A stronger dollar is not neutral. It compresses the returns that foreign investors earn on US real estate when they hedge currency exposure. It raises the effective cost of dollar-denominated debt for international buyers. And it reinforces the Fed's tightening bias, which keeps the entire capital stack under pressure.
According to the Washington Post, the dollar's rally is being driven by foreign investors drawn to US tech equities and the prospect of higher short-term rates. The same capital that flows into Treasuries and AI stocks is capital that might otherwise flow into US office towers, apartment portfolios, and industrial warehouses. When that capital chooses liquid, dollar-denominated assets over illiquid real estate, the bid for CRE narrows.
The market implication is straightforward. Cross-border equity, which has been a meaningful source of liquidity for US CRE, becomes more expensive to deploy. A European pension fund underwriting a 7 percent unlevered return on a US industrial asset must now account for a stronger dollar that erodes the euro-denominated return. The hedge costs more. The hurdle rises. The deal either reprices or dies.
For domestic borrowers, the dollar's strength is a proxy for tighter monetary conditions. If the Fed follows through on a rate increase, the cost of floating-rate debt rises again. Maturities that were already stretched become harder to refinance. Lenders who were already cautious about office and retail become even more selective. The window for new financing narrows.
Who benefits? Sellers who already closed. Borrowers who locked fixed-rate financing before the dollar and rates moved. And sponsors with all-cash bids or domestic equity that does not need to hedge. They face less competition from foreign capital, which means they can underwrite to a lower basis.

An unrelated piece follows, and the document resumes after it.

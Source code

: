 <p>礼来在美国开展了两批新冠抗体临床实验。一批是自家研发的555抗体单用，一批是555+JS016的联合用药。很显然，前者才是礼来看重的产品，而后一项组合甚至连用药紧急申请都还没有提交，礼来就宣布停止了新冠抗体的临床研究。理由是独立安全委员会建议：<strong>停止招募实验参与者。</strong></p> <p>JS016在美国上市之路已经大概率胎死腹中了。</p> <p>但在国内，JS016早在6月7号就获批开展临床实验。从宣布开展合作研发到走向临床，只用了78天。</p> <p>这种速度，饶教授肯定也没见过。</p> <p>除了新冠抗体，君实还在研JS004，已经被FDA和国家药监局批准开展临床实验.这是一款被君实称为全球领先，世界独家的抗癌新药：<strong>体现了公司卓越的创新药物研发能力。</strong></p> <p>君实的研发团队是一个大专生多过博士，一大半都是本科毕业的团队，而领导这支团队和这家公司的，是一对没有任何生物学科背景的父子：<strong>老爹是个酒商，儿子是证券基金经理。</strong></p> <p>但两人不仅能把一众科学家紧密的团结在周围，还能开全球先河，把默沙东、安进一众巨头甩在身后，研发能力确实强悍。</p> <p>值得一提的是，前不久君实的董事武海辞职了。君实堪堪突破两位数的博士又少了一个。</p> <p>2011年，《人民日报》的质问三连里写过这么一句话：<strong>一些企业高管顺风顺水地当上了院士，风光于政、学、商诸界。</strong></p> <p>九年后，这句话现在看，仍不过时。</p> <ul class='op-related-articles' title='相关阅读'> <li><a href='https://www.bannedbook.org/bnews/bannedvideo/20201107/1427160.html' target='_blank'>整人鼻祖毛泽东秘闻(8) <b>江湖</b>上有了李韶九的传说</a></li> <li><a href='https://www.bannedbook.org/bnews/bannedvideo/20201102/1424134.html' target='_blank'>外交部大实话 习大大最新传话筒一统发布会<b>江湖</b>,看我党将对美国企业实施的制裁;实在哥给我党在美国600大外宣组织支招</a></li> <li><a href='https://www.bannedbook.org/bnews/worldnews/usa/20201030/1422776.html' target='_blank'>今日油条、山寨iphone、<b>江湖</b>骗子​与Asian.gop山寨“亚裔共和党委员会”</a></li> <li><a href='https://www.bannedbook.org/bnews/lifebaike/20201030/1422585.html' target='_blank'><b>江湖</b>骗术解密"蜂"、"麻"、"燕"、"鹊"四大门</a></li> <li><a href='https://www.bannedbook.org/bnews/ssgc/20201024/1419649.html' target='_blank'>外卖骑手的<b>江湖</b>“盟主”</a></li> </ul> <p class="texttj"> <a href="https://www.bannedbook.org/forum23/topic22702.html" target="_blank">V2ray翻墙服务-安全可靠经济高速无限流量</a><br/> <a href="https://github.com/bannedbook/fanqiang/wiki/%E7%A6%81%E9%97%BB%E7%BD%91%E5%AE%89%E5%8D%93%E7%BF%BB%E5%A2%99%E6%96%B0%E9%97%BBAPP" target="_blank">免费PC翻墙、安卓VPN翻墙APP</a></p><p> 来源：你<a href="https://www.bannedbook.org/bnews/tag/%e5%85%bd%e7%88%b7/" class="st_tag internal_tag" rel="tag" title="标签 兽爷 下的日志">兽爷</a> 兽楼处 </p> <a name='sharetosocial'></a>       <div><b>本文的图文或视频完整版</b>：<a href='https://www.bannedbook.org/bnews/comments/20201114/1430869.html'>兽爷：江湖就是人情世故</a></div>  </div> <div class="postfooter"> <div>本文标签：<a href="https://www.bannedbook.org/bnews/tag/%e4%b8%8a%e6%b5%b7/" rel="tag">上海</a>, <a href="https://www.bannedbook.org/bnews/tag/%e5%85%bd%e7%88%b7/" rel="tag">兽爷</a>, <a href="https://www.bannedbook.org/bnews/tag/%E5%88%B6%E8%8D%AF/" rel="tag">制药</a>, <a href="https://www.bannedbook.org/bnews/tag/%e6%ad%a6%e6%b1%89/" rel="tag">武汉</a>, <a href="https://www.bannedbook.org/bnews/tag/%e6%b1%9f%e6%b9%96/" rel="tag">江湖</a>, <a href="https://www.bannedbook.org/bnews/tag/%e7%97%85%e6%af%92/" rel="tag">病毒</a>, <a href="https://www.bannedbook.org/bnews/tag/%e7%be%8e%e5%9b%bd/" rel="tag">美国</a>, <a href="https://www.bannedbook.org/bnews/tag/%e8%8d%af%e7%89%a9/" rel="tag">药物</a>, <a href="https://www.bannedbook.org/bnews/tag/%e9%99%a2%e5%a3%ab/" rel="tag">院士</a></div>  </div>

Who is exposed? Owners with maturities in the next 12 months, especially those relying on foreign equity partners or cross-border joint ventures. Developers with construction loans that need to be refinanced into permanent debt. And any sponsor whose business model depends on a steady flow of international capital into US real estate. That flow is not stopping, but it is becoming more expensive and more selective.
The dollar's rise is not a CRE story in isolation. It is a capital markets story that transmits directly into CRE through three channels: the cost of foreign equity, the cost of dollar-denominated debt, and the opportunity cost of capital that chooses liquid assets over illiquid ones. All three channels are tightening.
The next phase of the market will not be defined by who owns the best story. It will be defined by who controls the cheapest capital. A stronger dollar makes that capital harder to find.